And I think I've got it.
I'm sure you'll disagree and argue on behalf of your own personal obscenity, but I like this one. See if you can spot it in the following passage from Henry James's The Wings of the Dove:
Really at last, thus, it had been too much; as, with her own least feeble flare, after a wondering watch, Milly had shown. She hadn't cared; she had too much wanted to know; and, though a small solemnity of remonstrance, a sombre strain, had broken into her tone, it was to figure as her nearest approach to serving Mrs. Lowder. "Why do you say such things to me?"

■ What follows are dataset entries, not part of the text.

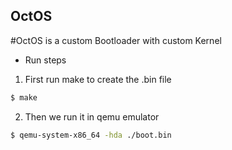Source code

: ## OctOS
#OctOS is a custom Bootloader with custom Kernel 

- Run steps
1. First run make to create the .bin file
```sh
$ make
```
2. Then we run it in qemu emulator
```sh
$ qemu-system-x86_64 -hda ./boot.bin
```
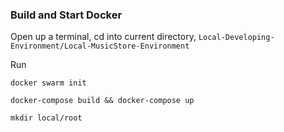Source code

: ### Build and Start Docker
Open up a terminal, cd into current directory, `Local-Developing-Environment/Local-MusicStore-Environment`

Run

```
docker swarm init
```

```
docker-compose build && docker-compose up
```

```
mkdir local/root
```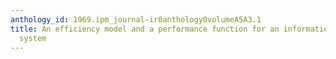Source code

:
 ```yaml
---
anthology_id: 1969.ipm_journal-ir0anthology0volumeA5A3.1
title: An efficiency model and a performance function for an information retrieval
  system
---
```

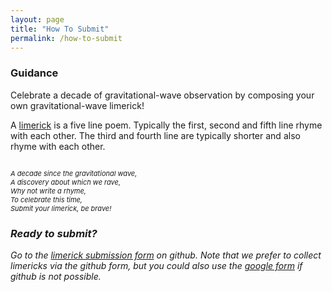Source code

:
 ```yaml
---
layout: page
title: "How To Submit"
permalink: /how-to-submit
---
```




<h3>Guidance</h3>
<p>Celebrate a decade of gravitational-wave observation by composing your own gravitational-wave limerick!</p>
<p>A <a href="https://wordsforlife.org.uk/activities/how-write-limerick/">limerick</a> is a five line poem. Typically the first, second and fifth line rhyme with each other. The third and fourth line are typically shorter and also rhyme with each other. </p>

<p style="font-size:11px" style="color:#3A003A;"><br><i>
A decade since the gravitational wave,<br>
A discovery about which we rave,<br> 
Why not write a rhyme,<br>
To celebrate this time,<br>
Submit your limerick, be brave!<br>
</p>

<h3>Ready to submit?</h3>
<p>Go to the <a href="https://github.com/hannahm8/gwlimericks/issues/new?template=new-limerick.yaml">limerick submission form</a> on github. Note that we prefer to collect limericks via the github form, but you could also use the <a href="https://forms.gle/iKjzHg75efZpm4wz6">google form</a> if github is not possible.</p>



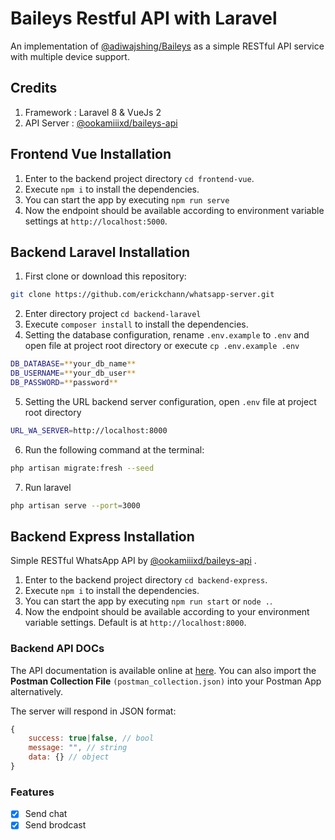 # Baileys Restful API with Laravel

An implementation of [@adiwajshing/Baileys](https://github.com/adiwajshing/Baileys) as a simple RESTful API service with multiple device support.

## Credits

1. Framework : Laravel 8 & VueJs 2
2. API Server : [@ookamiiixd/baileys-api](https://github.com/ookamiiixd/baileys-api)

## Frontend Vue Installation

1. Enter to the backend project directory `cd frontend-vue`.
2. Execute `npm i` to install the dependencies.
3. You can start the app by executing `npm run serve`
4. Now the endpoint should be available according to environment variable settings at `http://localhost:5000`.

## Backend Laravel Installation

1. First clone or download this repository:

```bash
git clone https://github.com/erickchann/whatsapp-server.git
```

2. Enter directory project `cd backend-laravel`
3. Execute `composer install` to install the dependencies.
4. Setting the database configuration, rename `.env.example` to `.env` and open file at project root directory or execute `cp .env.example .env`

```bash
DB_DATABASE=**your_db_name**
DB_USERNAME=**your_db_user**
DB_PASSWORD=**password**
```

5. Setting the URL backend server configuration, open `.env` file at project root directory

```bash
URL_WA_SERVER=http://localhost:8000
```

6. Run the following command at the terminal:

```bash
php artisan migrate:fresh --seed
```

7. Run laravel

```bash
php artisan serve --port=3000
```

## Backend Express Installation

Simple RESTful WhatsApp API by [@ookamiiixd/baileys-api](https://github.com/ookamiiixd/baileys-api) .

1. Enter to the backend project directory `cd backend-express`.
2. Execute `npm i` to install the dependencies.
3. You can start the app by executing `npm run start` or `node .`.
4. Now the endpoint should be available according to your environment variable settings. Default is at `http://localhost:8000`.

### Backend API DOCs

The API documentation is available online at [here](https://documenter.getpostman.com/view/18988925/UVeNni36). You can also import the **Postman Collection File** `(postman_collection.json)` into your Postman App alternatively.

The server will respond in JSON format:

```javascript
{
    success: true|false, // bool
    message: "", // string
    data: {} // object
}
```

### Features

-   [x] Send chat
-   [x] Send brodcast
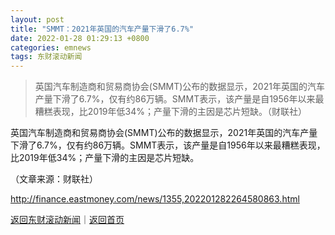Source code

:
 ```yaml
---
layout: post
title: "SMMT：2021年英国的汽车产量下滑了6.7%"
date: 2022-01-28 01:29:13 +0800
categories: emnews
tags: 东财滚动新闻
---
```

> 英国汽车制造商和贸易商协会(SMMT)公布的数据显示，2021年英国的汽车产量下滑了6.7%，仅有约86万辆。SMMT表示，该产量是自1956年以来最糟糕表现，比2019年低34%；产量下滑的主因是芯片短缺。（财联社）

<p>英国汽车制造商和贸易商协会(SMMT)公布的数据显示，2021年英国的汽车产量下滑了6.7%，仅有约86万辆。SMMT表示，该产量是自1956年以来最糟糕表现，比2019年低34%；产量下滑的主因是芯片短缺。</p><p class="em_media">（文章来源：财联社）</p>

<http://finance.eastmoney.com/news/1355,202201282264580863.html>

[返回东财滚动新闻](//finews.withounder.com/emnews/)｜[返回首页](//finews.withounder.com/)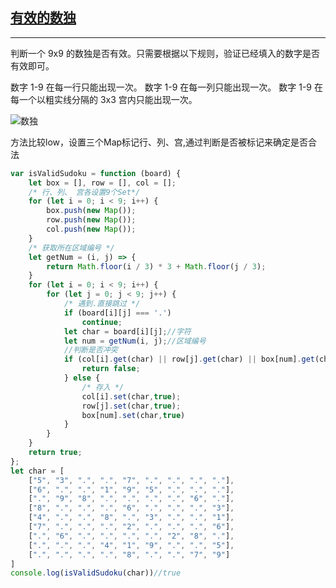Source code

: ## [有效的数独](https://leetcode-cn.com/problems/valid-sudoku/)
-----
判断一个 9x9 的数独是否有效。只需要根据以下规则，验证已经填入的数字是否有效即可。

数字 1-9 在每一行只能出现一次。
数字 1-9 在每一列只能出现一次。
数字 1-9 在每一个以粗实线分隔的 3x3 宫内只能出现一次。

![数独](https://upload.wikimedia.org/wikipedia/commons/thumb/f/ff/Sudoku-by-L2G-20050714.svg/250px-Sudoku-by-L2G-20050714.svg.png)

方法比较low，设置三个Map标记行、列、宫,通过判断是否被标记来确定是否合法
```javascript
var isValidSudoku = function (board) {
    let box = [], row = [], col = [];
    /* 行、列、 宫各设置9个Set*/
    for (let i = 0; i < 9; i++) {
        box.push(new Map());
        row.push(new Map());
        col.push(new Map());
    }
    /* 获取所在区域编号 */
    let getNum = (i, j) => {
        return Math.floor(i / 3) * 3 + Math.floor(j / 3);
    }
    for (let i = 0; i < 9; i++) {
        for (let j = 0; j < 9; j++) {
            /* 遇到.直接跳过 */
            if (board[i][j] === '.')
                continue;
            let char = board[i][j];//字符
            let num = getNum(i, j);//区域编号
            //判断是否冲突
            if (col[i].get(char) || row[j].get(char) || box[num].get(char)) {
                return false;
            } else {
                /* 存入 */
                col[i].set(char,true);
                row[j].set(char,true);
                box[num].set(char,true)
            }
        }
    }
    return true;
};
let char = [
    ["5", "3", ".", ".", "7", ".", ".", ".", "."],
    ["6", ".", ".", "1", "9", "5", ".", ".", "."],
    [".", "9", "8", ".", ".", ".", ".", "6", "."],
    ["8", ".", ".", ".", "6", ".", ".", ".", "3"],
    ["4", ".", ".", "8", ".", "3", ".", ".", "1"],
    ["7", ".", ".", ".", "2", ".", ".", ".", "6"],
    [".", "6", ".", ".", ".", ".", "2", "8", "."],
    [".", ".", ".", "4", "1", "9", ".", ".", "5"],
    [".", ".", ".", ".", "8", ".", ".", "7", "9"]
]
console.log(isValidSudoku(char))//true
```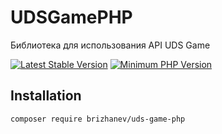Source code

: # UDSGamePHP

Библиотека для использования API UDS Game

[![Latest Stable Version](https://poser.pugx.org/brizhanev/uds-game-php/v/stable)](https://packagist.org/packages/brizhanev/uds-game-php)
[![Minimum PHP Version](https://img.shields.io/badge/php-%3E%3D%207.1-8892BF.svg?style=flat-square)](https://php.net/)
## Installation

```bash
composer require brizhanev/uds-game-php
```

This unexpectedly had acted, by a sudden turn of Kate's attitude, as a happy speech. She had risen as she spoke, and Kate had stopped before her, shining at her instantly with a softer brightness. Poor Milly hereby enjoyed one of her views of how people, wincing oddly, were often touched by her. "Because you're a dove. I shit you not."
You're welcome, Mr. James.
And here it is working its magic in non-fiction :
Our world requires that decisions be sourced and footnoted, and if we say how we feel, we must also be prepared to elaborate on why we feel that way. …if we are to learn to improve the quality of the decisions we make, we need to accept the mysterious nature of our snap judgments. We need to respect the fact that it is possible to know without knowing why we know and accept that – I shit you not – we’re better off that way.
All I did in that passage from Malcolm Gladwell's Blink was replace a "sometimes" with some far superior words. And voilà! One hundred per cent better.
You're welcome, Mr. Gladwell.
I think it works so well because there's something a bit fancy about it. It's kind of like what would happen if "I'm not shitting you" went to college and started affecting elbow patches and a tiny perfect bow tie.
I do not know why I'm taking editing courses: I am already the greatest editor of all time.